• [Task description]: Filtering the records below, copy only those lines that include the word "rapports".

[Items from a dataset]

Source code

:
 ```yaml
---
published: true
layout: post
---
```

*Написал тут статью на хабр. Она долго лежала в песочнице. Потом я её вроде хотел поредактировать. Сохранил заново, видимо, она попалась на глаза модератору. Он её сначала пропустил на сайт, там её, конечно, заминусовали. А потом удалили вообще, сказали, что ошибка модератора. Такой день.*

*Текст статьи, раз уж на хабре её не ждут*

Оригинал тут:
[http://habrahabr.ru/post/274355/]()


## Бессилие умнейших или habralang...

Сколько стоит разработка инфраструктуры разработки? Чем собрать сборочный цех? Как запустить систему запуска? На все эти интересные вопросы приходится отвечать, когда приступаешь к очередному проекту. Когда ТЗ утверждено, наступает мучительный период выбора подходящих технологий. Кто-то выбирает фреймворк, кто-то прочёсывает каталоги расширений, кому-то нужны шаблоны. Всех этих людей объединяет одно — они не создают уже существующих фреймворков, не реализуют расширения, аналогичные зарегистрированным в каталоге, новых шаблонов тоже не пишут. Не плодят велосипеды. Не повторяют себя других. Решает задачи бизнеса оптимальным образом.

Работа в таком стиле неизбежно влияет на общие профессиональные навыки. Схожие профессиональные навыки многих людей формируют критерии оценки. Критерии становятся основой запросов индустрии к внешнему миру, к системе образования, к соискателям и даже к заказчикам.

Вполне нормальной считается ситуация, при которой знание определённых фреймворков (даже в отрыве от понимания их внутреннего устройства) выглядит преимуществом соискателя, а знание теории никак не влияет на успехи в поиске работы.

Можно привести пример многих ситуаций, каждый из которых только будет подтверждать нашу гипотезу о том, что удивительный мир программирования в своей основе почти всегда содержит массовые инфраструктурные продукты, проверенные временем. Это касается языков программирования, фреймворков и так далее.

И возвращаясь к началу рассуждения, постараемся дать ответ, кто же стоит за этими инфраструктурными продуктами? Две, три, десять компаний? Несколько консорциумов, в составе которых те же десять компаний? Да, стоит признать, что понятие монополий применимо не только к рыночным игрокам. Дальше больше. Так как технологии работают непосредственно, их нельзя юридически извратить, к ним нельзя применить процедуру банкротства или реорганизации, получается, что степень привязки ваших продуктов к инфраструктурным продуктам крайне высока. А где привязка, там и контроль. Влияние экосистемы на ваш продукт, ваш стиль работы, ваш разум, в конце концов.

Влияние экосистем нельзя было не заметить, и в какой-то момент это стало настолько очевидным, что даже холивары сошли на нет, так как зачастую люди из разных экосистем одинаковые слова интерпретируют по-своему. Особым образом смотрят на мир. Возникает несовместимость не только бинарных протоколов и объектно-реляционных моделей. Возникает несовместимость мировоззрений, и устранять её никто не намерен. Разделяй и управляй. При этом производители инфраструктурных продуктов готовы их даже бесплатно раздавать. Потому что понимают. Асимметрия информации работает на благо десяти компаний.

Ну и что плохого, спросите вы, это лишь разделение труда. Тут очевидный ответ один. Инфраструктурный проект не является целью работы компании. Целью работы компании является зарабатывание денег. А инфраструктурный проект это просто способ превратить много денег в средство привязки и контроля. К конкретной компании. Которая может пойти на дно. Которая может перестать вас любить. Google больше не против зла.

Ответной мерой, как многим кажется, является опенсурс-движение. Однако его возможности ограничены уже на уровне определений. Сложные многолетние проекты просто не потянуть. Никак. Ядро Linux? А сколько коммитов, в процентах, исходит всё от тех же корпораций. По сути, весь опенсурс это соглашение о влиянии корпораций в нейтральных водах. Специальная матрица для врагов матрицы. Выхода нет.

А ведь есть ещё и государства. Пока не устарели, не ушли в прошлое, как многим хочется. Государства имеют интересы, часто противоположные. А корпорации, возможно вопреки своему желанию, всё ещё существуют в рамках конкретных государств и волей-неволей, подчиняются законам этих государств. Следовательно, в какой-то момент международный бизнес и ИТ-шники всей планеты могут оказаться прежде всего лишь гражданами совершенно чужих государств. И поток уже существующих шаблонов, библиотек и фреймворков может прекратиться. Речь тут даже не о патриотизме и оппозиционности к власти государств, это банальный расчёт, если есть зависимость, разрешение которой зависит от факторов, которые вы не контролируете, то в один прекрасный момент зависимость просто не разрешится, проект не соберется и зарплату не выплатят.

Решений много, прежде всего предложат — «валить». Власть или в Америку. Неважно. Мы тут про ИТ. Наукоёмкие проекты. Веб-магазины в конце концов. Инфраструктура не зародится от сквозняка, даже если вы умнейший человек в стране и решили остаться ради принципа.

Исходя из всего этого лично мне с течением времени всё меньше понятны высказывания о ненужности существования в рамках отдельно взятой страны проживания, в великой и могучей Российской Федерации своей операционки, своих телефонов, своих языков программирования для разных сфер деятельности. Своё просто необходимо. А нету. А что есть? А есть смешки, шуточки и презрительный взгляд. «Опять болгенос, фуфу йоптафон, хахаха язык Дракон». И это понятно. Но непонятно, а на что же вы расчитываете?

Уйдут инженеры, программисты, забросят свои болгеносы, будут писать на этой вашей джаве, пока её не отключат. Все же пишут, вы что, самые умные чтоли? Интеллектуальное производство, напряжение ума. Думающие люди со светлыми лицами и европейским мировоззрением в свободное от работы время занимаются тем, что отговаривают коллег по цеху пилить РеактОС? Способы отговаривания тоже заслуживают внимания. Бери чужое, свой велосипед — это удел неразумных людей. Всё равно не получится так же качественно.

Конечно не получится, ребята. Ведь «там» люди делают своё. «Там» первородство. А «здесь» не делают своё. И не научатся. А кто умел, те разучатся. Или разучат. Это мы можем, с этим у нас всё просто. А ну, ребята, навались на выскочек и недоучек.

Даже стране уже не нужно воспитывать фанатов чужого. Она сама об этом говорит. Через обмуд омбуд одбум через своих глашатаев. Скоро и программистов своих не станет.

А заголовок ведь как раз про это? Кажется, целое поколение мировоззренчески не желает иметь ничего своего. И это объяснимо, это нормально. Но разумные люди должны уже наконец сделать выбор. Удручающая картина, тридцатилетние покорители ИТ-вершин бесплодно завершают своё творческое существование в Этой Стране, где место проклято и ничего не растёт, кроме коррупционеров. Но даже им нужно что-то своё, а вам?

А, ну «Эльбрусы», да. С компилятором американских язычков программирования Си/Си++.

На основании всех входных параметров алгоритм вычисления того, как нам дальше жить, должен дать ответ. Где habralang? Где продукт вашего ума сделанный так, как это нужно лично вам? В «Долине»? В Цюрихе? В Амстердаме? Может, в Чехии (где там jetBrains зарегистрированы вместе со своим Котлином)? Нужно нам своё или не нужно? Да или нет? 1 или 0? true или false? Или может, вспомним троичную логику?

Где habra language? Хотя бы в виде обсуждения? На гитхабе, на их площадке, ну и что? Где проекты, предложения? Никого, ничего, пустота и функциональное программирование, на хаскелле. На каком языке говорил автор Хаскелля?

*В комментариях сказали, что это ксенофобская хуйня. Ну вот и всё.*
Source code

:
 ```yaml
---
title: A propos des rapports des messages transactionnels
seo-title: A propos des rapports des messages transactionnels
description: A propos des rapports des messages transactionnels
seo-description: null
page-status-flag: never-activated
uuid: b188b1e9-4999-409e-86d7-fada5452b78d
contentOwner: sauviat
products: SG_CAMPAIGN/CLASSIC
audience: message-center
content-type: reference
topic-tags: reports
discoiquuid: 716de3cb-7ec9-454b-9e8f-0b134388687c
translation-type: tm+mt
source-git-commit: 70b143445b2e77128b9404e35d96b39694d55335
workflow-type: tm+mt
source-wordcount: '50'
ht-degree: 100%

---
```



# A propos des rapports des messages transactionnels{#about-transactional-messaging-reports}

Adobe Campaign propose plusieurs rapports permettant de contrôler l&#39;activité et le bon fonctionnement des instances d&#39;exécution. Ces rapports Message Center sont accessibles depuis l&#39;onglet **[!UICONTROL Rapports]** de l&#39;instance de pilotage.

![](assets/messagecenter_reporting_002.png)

• [Solution]:
title: A propos des rapports des messages transactionnels
seo-title: A propos des rapports des messages transactionnels
description: A propos des rapports des messages transactionnels
# A propos des rapports des messages transactionnels{#about-transactional-messaging-reports}
Adobe Campaign propose plusieurs rapports permettant de contrôler l&#39;activité et le bon fonctionnement des instances d&#39;exécution. Ces rapports Message Center sont accessibles depuis l&#39;onglet **[!UICONTROL Rapports]** de l&#39;instance de pilotage.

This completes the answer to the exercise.